TASK DETAILS: Without the pictures, output the records below word for word.
---
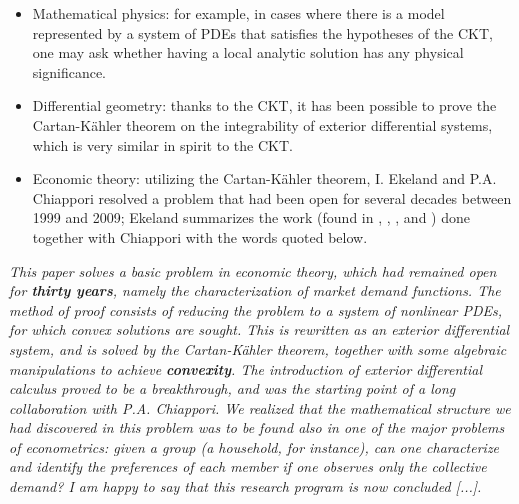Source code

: \begin{itemize}
\item Mathematical physics: for example, in cases where there is a model represented by a system of PDEs that satisfies the hypotheses of the CKT, one may ask whether having a local analytic solution has any physical significance.
\item Differential geometry: thanks to the CKT, it has been possible to prove the Cartan-Kähler theorem on the integrability of exterior differential systems, which is very similar in spirit to the CKT.
\item Economic theory: utilizing the Cartan-Kähler theorem, I. Ekeland and P.A. Chiappori resolved a problem that had been open for several decades between 1999 and 2009; Ekeland summarizes the work (found in \cite{CE}, \cite{CEgenchar}, \cite{CEaggregation}, and \cite{CEid}) done together with Chiappori with the words quoted below.
\end{itemize}

\textit{This paper solves a basic problem in economic theory, which had remained open for \textbf{thirty years}, namely the characterization of market demand functions. The method of proof consists of reducing the problem to a system of nonlinear PDEs, for which convex solutions are sought. This is rewritten as an exterior differential system, and is solved by the Cartan-Kähler theorem, together with some algebraic manipulations to achieve \textbf{convexity}. The introduction of exterior differential calculus proved to be a breakthrough, and was the starting point of a long collaboration with P.A. Chiappori. We realized that the mathematical structure we had discovered in this problem was to be found also in one of the major problems of econometrics: given a group (a household, for instance), can one characterize and identify the preferences of each member if one observes only the collective demand? I am happy to say that this research program is now concluded [...].}

\newpage
\blankpage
---
RESULT OF THE TASK:
Source code

: \begin{itemize}
\item Mathematical physics: for example, in cases where there is a model represented by a system of PDEs that satisfies the hypotheses of the CKT, one may ask whether having a local analytic solution has any physical significance.
\item Differential geometry: thanks to the CKT, it has been possible to prove the Cartan-Kähler theorem on the integrability of exterior differential systems, which is very similar in spirit to the CKT.
\item Economic theory: utilizing the Cartan-Kähler theorem, I. Ekeland and P.A. Chiappori resolved a problem that had been open for several decades between 1999 and 2009; Ekeland summarizes the work (found in \cite{CE}, \cite{CEgenchar}, \cite{CEaggregation}, and \cite{CEid}) done together with Chiappori with the words quoted below.
\end{itemize}

\textit{This paper solves a basic problem in economic theory, which had remained open for \textbf{thirty years}, namely the characterization of market demand functions. The method of proof consists of reducing the problem to a system of nonlinear PDEs, for which convex solutions are sought. This is rewritten as an exterior differential system, and is solved by the Cartan-Kähler theorem, together with some algebraic manipulations to achieve \textbf{convexity}. The introduction of exterior differential calculus proved to be a breakthrough, and was the starting point of a long collaboration with P.A. Chiappori. We realized that the mathematical structure we had discovered in this problem was to be found also in one of the major problems of econometrics: given a group (a household, for instance), can one characterize and identify the preferences of each member if one observes only the collective demand? I am happy to say that this research program is now concluded [...].}

\newpage
\blankpage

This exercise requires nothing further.